Raw data: Begin
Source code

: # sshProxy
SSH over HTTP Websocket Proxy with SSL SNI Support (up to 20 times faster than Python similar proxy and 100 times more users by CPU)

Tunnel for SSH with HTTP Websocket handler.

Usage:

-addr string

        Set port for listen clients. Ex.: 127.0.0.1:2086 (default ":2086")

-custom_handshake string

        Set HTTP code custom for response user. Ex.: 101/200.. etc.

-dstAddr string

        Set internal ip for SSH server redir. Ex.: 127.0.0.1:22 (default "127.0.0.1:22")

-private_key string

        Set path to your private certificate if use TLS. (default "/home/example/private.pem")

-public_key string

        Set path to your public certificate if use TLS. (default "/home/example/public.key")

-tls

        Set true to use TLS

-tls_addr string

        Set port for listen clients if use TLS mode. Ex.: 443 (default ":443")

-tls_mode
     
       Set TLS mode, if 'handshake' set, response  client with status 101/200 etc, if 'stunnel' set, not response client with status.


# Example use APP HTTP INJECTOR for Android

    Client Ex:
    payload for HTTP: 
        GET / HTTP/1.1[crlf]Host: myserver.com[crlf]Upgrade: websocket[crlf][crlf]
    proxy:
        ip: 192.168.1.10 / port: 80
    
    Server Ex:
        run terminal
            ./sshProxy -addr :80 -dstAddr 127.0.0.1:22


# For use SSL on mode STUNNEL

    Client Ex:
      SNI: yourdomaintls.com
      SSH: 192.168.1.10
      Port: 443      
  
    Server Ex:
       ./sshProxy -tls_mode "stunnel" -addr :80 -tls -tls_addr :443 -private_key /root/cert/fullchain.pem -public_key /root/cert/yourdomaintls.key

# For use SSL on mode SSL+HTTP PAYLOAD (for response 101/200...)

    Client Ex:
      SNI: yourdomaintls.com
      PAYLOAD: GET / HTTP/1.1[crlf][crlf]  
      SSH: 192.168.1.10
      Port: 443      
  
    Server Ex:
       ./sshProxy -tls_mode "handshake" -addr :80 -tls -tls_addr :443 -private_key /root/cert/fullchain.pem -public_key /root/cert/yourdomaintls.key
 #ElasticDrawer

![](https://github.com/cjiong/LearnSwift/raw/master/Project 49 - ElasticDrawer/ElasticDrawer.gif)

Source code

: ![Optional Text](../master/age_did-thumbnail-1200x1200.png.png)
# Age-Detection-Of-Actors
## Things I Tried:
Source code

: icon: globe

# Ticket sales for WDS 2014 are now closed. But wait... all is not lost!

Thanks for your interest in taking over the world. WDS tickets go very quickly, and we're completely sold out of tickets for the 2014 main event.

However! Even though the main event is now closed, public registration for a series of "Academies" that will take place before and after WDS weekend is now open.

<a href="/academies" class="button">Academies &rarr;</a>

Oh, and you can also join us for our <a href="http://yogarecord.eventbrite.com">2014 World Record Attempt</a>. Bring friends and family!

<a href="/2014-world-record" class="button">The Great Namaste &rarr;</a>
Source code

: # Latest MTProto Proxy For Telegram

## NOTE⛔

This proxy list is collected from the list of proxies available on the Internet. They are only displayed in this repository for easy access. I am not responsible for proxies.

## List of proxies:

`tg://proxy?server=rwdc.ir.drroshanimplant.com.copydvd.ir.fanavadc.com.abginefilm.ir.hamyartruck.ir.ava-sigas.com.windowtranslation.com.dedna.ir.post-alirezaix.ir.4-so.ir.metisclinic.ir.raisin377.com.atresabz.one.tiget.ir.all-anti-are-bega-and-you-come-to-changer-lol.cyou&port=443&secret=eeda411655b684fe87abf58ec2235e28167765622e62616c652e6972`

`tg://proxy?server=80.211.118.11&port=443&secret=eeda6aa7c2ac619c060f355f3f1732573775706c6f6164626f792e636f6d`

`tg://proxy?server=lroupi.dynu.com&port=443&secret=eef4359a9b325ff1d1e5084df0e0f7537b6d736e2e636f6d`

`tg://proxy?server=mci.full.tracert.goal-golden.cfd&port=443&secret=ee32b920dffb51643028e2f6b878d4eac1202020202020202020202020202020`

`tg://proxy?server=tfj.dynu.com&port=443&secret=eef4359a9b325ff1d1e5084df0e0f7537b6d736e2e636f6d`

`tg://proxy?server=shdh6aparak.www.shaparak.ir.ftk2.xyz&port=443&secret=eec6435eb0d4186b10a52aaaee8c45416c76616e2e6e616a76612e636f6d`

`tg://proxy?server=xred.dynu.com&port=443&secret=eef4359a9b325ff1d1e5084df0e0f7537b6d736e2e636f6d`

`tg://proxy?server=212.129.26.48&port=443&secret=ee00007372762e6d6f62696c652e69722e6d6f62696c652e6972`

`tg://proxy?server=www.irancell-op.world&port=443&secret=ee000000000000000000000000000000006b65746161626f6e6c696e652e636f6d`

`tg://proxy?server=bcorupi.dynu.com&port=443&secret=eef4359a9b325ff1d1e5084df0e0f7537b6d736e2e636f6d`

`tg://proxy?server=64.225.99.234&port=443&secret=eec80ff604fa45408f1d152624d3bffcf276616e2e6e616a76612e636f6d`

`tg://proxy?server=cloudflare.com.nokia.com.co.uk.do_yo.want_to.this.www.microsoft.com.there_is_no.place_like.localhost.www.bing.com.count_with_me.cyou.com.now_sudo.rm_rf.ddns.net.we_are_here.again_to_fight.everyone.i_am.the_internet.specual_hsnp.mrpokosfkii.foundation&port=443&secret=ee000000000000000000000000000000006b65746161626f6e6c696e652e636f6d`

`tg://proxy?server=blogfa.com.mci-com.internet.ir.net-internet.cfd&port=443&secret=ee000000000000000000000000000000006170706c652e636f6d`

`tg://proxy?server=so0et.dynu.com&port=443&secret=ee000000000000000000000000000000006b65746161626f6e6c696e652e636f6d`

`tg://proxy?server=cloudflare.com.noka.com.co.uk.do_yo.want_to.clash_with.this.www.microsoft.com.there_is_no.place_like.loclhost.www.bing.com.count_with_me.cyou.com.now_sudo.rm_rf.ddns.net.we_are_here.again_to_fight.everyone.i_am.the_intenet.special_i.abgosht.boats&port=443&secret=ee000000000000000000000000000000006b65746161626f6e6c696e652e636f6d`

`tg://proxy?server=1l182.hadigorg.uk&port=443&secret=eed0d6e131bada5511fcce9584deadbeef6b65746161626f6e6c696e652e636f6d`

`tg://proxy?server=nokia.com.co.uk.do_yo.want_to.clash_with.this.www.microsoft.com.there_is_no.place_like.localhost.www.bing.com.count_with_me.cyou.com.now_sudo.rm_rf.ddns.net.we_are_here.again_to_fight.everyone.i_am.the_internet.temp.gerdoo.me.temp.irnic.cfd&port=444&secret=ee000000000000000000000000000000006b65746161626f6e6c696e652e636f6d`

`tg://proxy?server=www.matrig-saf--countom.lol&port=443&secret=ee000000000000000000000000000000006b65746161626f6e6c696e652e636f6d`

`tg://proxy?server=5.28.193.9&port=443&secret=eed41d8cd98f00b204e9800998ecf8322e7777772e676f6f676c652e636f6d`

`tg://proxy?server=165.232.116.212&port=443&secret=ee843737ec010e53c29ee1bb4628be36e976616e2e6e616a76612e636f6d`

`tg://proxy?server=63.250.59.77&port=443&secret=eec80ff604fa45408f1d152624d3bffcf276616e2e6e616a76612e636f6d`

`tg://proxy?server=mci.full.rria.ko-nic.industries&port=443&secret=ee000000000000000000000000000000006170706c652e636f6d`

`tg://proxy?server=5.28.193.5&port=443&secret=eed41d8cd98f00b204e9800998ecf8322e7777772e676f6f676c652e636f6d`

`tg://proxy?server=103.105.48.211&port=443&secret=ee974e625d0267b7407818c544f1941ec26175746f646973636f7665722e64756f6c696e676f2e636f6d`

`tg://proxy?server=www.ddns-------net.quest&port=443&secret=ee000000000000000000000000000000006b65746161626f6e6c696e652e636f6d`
Raw data: End
## What to do
The expected output is each line of the records above that includes the word "proxies".

## Answer for this exercise
This proxy list is collected from the list of proxies available on the Internet. They are only displayed in this repository for easy access. I am not responsible for proxies.
## List of proxies:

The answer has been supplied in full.